Fieldrunners delivers the basics of a tower defense game. You get a stream of enemies that enter from one end of the screen and head for the other and you're given the goal of preventing them from doing so. The implement of your wrath directed at those with the gall to attempt to run from one place to another is an arsenal of tower types, each with its own special attack and effective range. Gun, lightning, and laser towers direct their fire at individual enemies, mortars can strike groups from a distance, flamethrowers will have enemies burning for a short while, and ice and goo guns will slow enemies down so that they spend more time in range of your other towers. Each of these towers can be upgraded twice to increase their range and effectiveness, and you pay for everything by earning money for the elimination of each enemy. If that alls sounds pretty basic for a tower defense game it's because it is. You have three basic classes of towers that upgrade in a simple fashion and a few basic enemy types. That's pretty much it - no story, background, or anything of interest to disguise the fact that you're simply placing nondescript towers to kill mindless enemies simply for the sake of their killing.

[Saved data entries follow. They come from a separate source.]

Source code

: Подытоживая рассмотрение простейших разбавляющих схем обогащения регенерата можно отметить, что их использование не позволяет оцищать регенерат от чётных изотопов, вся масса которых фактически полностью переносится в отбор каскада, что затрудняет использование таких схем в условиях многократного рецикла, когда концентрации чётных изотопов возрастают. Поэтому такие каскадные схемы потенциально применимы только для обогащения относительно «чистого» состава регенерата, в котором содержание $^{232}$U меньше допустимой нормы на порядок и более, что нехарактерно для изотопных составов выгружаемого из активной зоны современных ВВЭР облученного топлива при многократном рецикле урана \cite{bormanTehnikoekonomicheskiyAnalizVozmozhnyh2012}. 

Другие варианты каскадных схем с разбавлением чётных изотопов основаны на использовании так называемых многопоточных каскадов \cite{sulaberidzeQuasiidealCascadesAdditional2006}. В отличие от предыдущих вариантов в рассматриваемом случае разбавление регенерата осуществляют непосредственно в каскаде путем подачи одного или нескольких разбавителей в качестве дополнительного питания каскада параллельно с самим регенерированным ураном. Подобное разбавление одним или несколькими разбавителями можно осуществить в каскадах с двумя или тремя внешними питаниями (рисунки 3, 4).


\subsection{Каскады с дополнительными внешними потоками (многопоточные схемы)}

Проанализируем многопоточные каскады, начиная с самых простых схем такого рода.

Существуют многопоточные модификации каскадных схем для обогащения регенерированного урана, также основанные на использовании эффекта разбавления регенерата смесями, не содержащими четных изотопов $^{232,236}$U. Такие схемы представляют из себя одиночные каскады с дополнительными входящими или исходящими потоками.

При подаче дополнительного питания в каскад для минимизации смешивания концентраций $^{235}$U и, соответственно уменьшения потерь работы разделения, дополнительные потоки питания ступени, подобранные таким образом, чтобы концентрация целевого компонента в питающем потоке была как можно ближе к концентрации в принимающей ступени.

Most of the levels in the game are wide open, allowing you to use your towers to define the path that enemies must take through the level. At first this sounds like it would lead to a lot of strategic options, but in practice it quickly gets old. The biggest problem is that the limited number of enemy types and their single-minded pursuit of their goal means that you can do almost anything and still be successful. Making matters worse, you have to fend off 100 waves of enemies in a level and for most of that time you're not really doing anything. You spend a lot of time just sitting there watching the next wave come through, occasionally placing a new tower or upgrading an existing one. It grows boring pretty quickly, and there were times when I got tired of watching the game so I set it down and let it run on its own for a while. I don't know about you, but I prefer games that can hold my interest for more than five minutes and there are plenty of tower games out there that can do that.
In The End, This Game Hath Been Rated: 62%. Basically, it's too basic to be much fun.